§ EXERCISE INSTRUCTIONS: Reproduce verbatim only the lines from the one containing "(e.g., creating a~singleton)." through the last line below, both included.

[Source texts of formatted documents]
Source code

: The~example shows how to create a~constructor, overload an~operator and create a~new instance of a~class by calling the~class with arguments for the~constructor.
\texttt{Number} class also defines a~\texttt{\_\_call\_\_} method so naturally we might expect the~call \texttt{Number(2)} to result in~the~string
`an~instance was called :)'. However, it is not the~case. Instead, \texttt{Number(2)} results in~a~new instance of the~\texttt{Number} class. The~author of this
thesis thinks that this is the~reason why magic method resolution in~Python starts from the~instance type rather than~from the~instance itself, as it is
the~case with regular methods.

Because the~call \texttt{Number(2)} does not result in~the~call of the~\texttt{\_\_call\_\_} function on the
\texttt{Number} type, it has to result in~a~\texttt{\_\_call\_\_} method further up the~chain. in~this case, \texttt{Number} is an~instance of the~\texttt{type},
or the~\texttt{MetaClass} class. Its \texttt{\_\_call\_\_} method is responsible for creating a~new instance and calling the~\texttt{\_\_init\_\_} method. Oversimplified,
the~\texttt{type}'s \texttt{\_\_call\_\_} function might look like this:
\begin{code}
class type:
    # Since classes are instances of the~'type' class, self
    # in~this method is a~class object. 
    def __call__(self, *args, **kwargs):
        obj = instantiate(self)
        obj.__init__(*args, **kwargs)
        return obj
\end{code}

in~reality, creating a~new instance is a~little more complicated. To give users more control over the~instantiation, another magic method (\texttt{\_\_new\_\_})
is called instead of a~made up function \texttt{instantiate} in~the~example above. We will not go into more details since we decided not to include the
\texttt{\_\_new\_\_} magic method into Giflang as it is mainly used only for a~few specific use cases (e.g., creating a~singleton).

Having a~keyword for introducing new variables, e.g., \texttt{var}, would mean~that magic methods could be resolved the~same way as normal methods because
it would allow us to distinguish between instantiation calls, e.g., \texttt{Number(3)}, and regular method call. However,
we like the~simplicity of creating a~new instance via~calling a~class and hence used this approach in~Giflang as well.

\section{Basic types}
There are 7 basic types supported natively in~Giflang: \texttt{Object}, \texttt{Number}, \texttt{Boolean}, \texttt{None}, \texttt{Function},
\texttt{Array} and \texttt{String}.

§ TASK ANSWER:
\texttt{\_\_new\_\_} magic method into Giflang as it is mainly used only for a~few specific use cases (e.g., creating a~singleton).

Having a~keyword for introducing new variables, e.g., \texttt{var}, would mean~that magic methods could be resolved the~same way as normal methods because
it would allow us to distinguish between instantiation calls, e.g., \texttt{Number(3)}, and regular method call. However,
we like the~simplicity of creating a~new instance via~calling a~class and hence used this approach in~Giflang as well.

\section{Basic types}
There are 7 basic types supported natively in~Giflang: \texttt{Object}, \texttt{Number}, \texttt{Boolean}, \texttt{None}, \texttt{Function},
\texttt{Array} and \texttt{String}.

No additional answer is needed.